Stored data
★ ★ ★ ★ ★ ★ ★

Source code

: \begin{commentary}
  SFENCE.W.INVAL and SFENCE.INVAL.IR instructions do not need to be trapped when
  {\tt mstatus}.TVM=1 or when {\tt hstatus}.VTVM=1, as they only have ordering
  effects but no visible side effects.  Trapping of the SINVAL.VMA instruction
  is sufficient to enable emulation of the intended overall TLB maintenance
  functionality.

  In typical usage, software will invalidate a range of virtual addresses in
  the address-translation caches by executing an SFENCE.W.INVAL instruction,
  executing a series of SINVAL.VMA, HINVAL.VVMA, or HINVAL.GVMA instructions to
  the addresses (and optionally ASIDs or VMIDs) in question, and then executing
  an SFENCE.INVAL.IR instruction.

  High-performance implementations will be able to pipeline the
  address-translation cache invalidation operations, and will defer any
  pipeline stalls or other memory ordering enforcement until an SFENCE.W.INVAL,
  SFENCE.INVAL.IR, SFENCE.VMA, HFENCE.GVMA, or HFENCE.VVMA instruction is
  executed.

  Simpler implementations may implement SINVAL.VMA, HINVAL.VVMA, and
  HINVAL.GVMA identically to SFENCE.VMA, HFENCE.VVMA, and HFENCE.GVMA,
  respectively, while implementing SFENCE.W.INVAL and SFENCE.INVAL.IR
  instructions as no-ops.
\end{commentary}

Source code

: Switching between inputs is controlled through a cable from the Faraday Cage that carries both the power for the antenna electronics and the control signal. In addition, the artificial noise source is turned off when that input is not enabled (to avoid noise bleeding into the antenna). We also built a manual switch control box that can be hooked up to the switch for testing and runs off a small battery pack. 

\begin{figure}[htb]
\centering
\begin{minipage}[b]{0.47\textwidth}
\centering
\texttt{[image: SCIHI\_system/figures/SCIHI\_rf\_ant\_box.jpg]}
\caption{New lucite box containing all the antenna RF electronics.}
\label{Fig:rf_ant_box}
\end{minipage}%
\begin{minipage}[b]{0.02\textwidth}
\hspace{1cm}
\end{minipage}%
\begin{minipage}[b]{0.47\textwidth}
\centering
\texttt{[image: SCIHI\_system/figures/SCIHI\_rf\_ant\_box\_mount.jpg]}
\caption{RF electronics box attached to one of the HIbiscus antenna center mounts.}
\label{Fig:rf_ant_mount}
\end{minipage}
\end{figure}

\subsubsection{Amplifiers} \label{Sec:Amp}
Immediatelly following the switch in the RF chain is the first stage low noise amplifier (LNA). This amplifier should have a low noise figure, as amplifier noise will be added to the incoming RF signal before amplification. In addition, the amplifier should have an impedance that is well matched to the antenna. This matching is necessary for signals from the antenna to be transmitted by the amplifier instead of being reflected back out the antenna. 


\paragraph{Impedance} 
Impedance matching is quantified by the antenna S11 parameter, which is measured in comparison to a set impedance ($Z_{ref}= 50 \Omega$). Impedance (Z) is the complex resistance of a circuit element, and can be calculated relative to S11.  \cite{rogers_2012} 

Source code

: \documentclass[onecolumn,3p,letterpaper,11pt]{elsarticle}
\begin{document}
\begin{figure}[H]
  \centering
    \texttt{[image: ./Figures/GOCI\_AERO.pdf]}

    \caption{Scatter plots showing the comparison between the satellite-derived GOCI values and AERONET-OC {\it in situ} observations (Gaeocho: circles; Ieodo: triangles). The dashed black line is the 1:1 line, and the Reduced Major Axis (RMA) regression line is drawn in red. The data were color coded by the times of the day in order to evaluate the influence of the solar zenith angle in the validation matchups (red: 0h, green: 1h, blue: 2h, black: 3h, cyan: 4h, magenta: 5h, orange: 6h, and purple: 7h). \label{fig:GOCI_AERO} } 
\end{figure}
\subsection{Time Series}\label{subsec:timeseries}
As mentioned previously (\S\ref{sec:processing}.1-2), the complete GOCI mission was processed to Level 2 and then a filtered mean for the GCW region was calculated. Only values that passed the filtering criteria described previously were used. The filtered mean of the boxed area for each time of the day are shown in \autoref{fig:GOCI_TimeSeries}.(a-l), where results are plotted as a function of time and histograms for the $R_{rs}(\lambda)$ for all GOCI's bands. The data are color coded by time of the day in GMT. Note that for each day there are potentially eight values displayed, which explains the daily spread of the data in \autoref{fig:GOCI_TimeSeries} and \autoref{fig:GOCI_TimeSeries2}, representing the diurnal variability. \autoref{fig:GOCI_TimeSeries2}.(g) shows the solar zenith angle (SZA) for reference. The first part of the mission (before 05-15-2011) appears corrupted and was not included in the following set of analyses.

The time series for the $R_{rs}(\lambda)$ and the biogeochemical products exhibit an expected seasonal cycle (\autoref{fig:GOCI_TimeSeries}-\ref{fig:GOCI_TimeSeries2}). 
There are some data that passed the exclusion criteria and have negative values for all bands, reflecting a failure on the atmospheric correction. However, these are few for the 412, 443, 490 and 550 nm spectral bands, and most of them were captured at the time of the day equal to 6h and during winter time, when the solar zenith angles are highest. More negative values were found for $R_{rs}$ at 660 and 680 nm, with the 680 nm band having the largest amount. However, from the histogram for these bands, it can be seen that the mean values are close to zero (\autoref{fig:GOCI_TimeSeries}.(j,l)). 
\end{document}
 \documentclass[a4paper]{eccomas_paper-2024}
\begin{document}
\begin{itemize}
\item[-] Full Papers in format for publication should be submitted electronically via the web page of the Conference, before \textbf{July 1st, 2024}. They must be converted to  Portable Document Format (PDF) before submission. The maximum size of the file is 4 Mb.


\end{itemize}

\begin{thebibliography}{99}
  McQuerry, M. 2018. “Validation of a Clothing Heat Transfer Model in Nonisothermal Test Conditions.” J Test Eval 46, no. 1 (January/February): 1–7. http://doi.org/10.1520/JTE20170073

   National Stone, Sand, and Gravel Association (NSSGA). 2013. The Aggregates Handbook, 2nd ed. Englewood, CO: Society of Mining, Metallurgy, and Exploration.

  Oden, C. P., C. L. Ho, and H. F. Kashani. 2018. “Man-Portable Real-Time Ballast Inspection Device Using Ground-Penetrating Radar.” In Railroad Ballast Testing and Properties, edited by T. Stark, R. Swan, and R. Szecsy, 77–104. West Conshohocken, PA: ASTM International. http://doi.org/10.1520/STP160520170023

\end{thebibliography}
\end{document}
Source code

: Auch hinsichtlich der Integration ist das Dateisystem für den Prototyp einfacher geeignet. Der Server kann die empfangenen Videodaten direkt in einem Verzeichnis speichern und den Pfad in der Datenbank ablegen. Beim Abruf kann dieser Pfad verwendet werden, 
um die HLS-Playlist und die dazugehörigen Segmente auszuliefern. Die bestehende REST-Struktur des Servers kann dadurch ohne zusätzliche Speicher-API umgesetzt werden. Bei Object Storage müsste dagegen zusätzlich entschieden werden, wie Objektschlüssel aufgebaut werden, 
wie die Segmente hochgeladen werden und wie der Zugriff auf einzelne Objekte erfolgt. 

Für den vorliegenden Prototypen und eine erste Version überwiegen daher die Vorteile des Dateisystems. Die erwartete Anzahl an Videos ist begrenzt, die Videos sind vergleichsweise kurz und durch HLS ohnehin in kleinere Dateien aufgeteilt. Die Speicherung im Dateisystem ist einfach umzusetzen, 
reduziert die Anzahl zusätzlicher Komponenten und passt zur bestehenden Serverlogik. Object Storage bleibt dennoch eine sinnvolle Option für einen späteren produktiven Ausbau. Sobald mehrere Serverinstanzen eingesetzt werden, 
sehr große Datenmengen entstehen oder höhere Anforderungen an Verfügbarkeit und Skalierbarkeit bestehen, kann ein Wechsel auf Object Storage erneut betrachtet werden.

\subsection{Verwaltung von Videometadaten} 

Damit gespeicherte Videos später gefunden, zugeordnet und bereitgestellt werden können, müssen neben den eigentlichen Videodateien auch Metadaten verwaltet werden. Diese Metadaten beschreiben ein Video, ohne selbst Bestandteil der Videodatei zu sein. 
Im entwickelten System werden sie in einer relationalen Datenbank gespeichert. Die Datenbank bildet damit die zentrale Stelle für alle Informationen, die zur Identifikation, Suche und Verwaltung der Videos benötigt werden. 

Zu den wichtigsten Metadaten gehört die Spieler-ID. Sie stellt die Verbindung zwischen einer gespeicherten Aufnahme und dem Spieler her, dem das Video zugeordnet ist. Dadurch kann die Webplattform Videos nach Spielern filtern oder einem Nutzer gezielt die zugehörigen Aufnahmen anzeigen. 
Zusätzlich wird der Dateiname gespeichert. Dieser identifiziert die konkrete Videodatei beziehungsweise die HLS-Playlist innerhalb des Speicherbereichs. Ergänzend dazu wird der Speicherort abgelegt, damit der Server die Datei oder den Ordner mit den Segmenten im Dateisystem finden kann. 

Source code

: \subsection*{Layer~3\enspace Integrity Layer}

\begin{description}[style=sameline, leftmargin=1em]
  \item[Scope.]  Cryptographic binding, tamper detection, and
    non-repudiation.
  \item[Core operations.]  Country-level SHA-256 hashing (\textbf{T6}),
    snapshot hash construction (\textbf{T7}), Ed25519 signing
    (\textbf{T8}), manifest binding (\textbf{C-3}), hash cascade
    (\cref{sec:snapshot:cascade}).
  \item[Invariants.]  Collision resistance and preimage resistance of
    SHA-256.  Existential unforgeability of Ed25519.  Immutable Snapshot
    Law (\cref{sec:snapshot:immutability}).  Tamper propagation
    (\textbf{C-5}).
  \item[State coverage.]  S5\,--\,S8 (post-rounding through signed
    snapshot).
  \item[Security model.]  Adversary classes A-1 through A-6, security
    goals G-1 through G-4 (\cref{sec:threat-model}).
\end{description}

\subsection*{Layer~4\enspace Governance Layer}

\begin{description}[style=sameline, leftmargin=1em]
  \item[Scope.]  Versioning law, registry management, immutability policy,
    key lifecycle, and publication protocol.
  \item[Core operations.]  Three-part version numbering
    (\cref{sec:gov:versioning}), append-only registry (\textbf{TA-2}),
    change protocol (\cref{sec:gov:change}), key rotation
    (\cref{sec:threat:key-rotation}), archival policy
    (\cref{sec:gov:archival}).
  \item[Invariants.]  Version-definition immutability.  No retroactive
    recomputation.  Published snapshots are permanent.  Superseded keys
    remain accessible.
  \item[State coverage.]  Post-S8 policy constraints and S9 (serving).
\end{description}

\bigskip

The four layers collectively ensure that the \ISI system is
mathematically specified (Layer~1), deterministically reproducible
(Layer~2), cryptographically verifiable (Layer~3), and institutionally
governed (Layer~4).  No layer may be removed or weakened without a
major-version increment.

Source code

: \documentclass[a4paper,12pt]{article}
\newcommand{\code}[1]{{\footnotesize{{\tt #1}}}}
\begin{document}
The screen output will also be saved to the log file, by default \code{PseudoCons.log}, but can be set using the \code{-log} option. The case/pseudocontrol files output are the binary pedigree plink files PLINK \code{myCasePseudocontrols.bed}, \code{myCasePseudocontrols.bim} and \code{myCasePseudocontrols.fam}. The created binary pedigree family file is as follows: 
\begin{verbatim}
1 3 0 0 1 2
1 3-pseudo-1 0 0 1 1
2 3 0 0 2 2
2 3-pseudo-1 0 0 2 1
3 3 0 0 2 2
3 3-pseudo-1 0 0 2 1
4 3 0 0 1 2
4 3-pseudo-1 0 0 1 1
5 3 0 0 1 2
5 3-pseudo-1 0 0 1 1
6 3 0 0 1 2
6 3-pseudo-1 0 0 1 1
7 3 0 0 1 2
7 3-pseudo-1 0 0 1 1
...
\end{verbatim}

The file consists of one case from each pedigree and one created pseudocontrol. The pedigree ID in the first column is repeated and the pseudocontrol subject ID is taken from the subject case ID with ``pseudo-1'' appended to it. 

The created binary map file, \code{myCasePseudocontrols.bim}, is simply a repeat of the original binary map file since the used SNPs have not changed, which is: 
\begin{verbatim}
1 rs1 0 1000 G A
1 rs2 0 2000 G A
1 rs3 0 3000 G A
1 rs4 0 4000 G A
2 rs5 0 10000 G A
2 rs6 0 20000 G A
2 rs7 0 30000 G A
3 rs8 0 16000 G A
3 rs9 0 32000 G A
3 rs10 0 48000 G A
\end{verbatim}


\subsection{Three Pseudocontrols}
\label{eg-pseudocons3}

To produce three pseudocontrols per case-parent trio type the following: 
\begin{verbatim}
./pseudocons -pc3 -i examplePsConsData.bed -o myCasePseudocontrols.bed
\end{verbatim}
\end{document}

★ ★ ★ ★ ★ ★ ★

REQUIRED WORK —
Nothing but the lines from the start of the data through the line holding "the address-translation caches" should be restated, and each one exactly.

ANSWER BOX —
Source code

: \begin{commentary}
  SFENCE.W.INVAL and SFENCE.INVAL.IR instructions do not need to be trapped when
  {\tt mstatus}.TVM=1 or when {\tt hstatus}.VTVM=1, as they only have ordering
  effects but no visible side effects.  Trapping of the SINVAL.VMA instruction
  is sufficient to enable emulation of the intended overall TLB maintenance
  functionality.

  In typical usage, software will invalidate a range of virtual addresses in
  the address-translation caches by executing an SFENCE.W.INVAL instruction,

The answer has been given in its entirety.